Aan de Voorzitter van de Tweede Kamer der Staten-Generaal
Den Haag, 24 april 2013
Hierbij stuur ik u het natuurbeleidsplan Caribisch Nederland 2013–2017.1
Volgens de Wet grondslagen natuurbeheer en bescherming BES brengt de minister van
Economische Zaken elke 5 jaar een natuurbeleidsplan voor Caribisch Nederland uit.
Met dit natuurbeleidsplan geef ik richting aan het natuurbeleid in Caribisch Nederland
voor de komende 5 jaar. Het dient mede als kader voor de door het Openbaar lichaam
van de eilanden op te stellen eilandelijke natuurplannen.
Het natuurbeleidsplan is mede op uw verzoek (Kamerstuk 32 500 XIII, nr. 143 vergaderjaar 2010–2011) tot stand gekomen in samenwerking met natuurorganisaties,
parkbeheerders en Openbaar lichaam van de eilanden.
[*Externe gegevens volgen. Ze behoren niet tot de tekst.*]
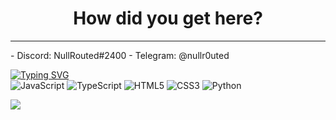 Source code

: <h1 align="center">How did you get here?</h1><hr>
- Discord: NullRouted#2400
- Telegram: @nullr0uted

[![Typing SVG](https://readme-typing-svg.herokuapp.com?color=%2336BCF7&lines=Languages)](https://git.io/typing-svg)<br>
![JavaScript](https://img.shields.io/badge/javascript-%23323330.svg?style=for-the-badge&logo=javascript&logoColor=%23F7DF1E)
![TypeScript](https://img.shields.io/badge/typescript-%23007ACC.svg?style=for-the-badge&logo=typescript&logoColor=white)
![HTML5](https://img.shields.io/badge/html5-%23E34F26.svg?style=for-the-badge&logo=html5&logoColor=white)
![CSS3](https://img.shields.io/badge/css3-%231572B6.svg?style=for-the-badge&logo=css3&logoColor=white)
![Python](https://img.shields.io/badge/python-3670A0?style=for-the-badge&logo=python&logoColor=ffdd54)



![](https://komarev.com/ghpvc/?username=Nulldec0de)
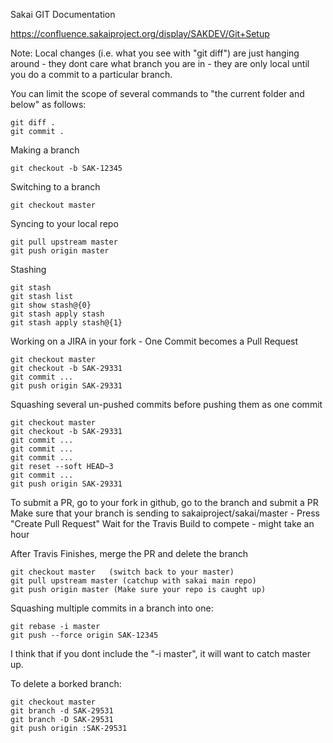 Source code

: 
Sakai GIT Documentation

https://confluence.sakaiproject.org/display/SAKDEV/Git+Setup

Note: Local changes (i.e. what you see with "git diff") are just hanging
around - they dont care what branch you are in - they are only local 
until you do a commit to a particular branch.

You can limit the scope of several commands to "the current folder and below"
as follows:

    git diff .
    git commit .

Making a branch 

    git checkout -b SAK-12345

Switching to a branch

    git checkout master

Syncing to your local repo

    git pull upstream master
    git push origin master

Stashing

    git stash
    git stash list
    git show stash@{0}
    git stash apply stash
    git stash apply stash@{1}
    

Working on a JIRA in your fork - One Commit becomes a Pull Request

    git checkout master
    git checkout -b SAK-29331
    git commit ...
    git push origin SAK-29331

Squashing several un-pushed commits before pushing them as one commit

    git checkout master
    git checkout -b SAK-29331
    git commit ...
    git commit ...
    git commit ...
    git reset --soft HEAD~3
    git commit ...
    git push origin SAK-29331

To submit a PR, go to your fork in github, go to the branch 
and submit a PR Make sure that your branch is sending to 
sakaiproject/sakai/master - Press "Create Pull Request"
Wait for the Travis Build to compete - might take an hour

After Travis Finishes, merge the PR and delete the branch

    git checkout master   (switch back to your master)
    git pull upstream master (catchup with sakai main repo)
    git push origin master (Make sure your repo is caught up)
    
Squashing multiple commits in a branch into one:

    git rebase -i master
    git push --force origin SAK-12345

I think that if you dont include the "-i master", it
will want to catch master up.

To delete a borked branch:

    git checkout master
    git branch -d SAK-29531
    git branch -D SAK-29531
    git push origin :SAK-29531

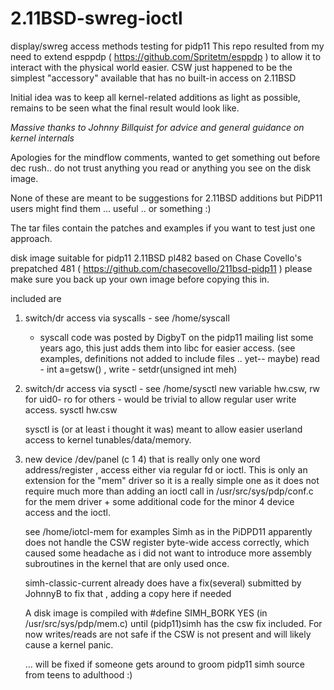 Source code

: # 2.11BSD-swreg-ioctl
display/swreg access methods testing for pidp11
This repo resulted from my need to extend esppdp 
( https://github.com/Spritetm/esppdp ) to allow it to interact with the physical world easier.
CSW just happened to be the simplest "accessory" available that has no built-in access on 2.11BSD

Initial idea was to keep all kernel-related additions as light as possible,
remains to be seen what the final result would look like.


*Massive thanks to Johnny Billquist for advice and general guidance on kernel internals*


Apologies for the mindflow comments, wanted to get something out before dec rush.. 
do not trust anything you read or anything you see on the disk image.

None of these are meant to be suggestions for 2.11BSD additions but 
PiDP11 users might find them ... useful .. or something :)

The tar files contain the patches and examples if you want to test just one approach.

disk image suitable for pidp11 2.11BSD pl482 based on Chase Covello's prepatched 481 
( https://github.com/chasecovello/211bsd-pidp11 )
please make sure you back up your own image before copying this in.

included are 
1. switch/dr access via syscalls - see /home/syscall
   - syscall code was posted by DigbyT on the pidp11 mailing list some years ago, this
   just adds them into libc for easier access. (see examples, definitions not added to include files .. yet-- maybe)
   read - int a=getsw() , write - setdr(unsigned int meh)

2. switch/dr access via sysctl - see /home/sysctl
   new variable hw.csw, rw for uid0- ro for others - would be trivial to allow regular user write access.
   sysctl hw.csw
   
   sysctl is (or at least i thought it was) meant to allow easier userland access to kernel tunables/data/memory.
   
4. new device /dev/panel (c 1 4) that is really only one word address/register , access either via regular fd or ioctl.
   This is only an extension for the "mem" driver so it is a really simple one as it does not require much more than adding
   an ioctl call in /usr/src/sys/pdp/conf.c for the mem driver + some additional code for the minor 4 device access and the ioctl.
   
   see /home/iotcl-mem for examples
   Simh as in the PiDPD11 apparently does not handle the CSW register byte-wide access correctly, which caused some headache as i did not
   want to introduce more assembly subroutines in the kernel that are only used once.
   
   simh-classic-current already does have a fix(several) submitted by JohnnyB to fix that
   , adding a copy here if needed
   
   A disk image is compiled with #define SIMH_BORK YES (in /usr/src/sys/pdp/mem.c) until (pidp11)simh has the csw fix included.
   For now writes/reads are not safe if the CSW is not present and will likely cause a kernel panic.

   ... will be fixed if someone gets around to groom pidp11 simh source from teens to adulthood :)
Ook het bedrijfsleven, onder andere
de toeristische sector, is betrokken geweest.
Op 17 januari 2013, Kamerstuk 30 825, nr. 189, heb ik u geïnformeerd over de uitkomsten van het bestuurlijk overleg met de provincies
over de besteding van de € 200 mln. extra middelen voor natuur en, als onderdeel hiervan,
de € 7,5 miljoen natuurgelden voor Caribisch Nederland. De beschikbare middelen voor
Caribisch Nederland worden ingezet om achterstallig onderhoud van de natuur op korte
termijn in te halen. Het natuurbeleidsplan geeft nader aan op welke wijze de middelen
besteed worden.
Het natuurbeleidsplan benadert natuur op de eilanden als integraal onderdeel van de
maatschappij. De natuur op de Caribische eilanden is een belangrijke economische motor,
zoals ook bleek uit de TEEB-Bonaire, Kamerstuk 26 407, nr. 84. We moeten daar gebruik van maken en er tegelijkertijd goed voor zorgen. Uitgangspunt
bij de concrete actiepunten in het plan is dan ook dat de natuur duurzaam gebruikt
moet kunnen blijven worden. Op die manier wil ik er aan bijdragen dat de eilandbewoners
nu en in de toekomst blijven profiteren van de natuur als bron van welvaart.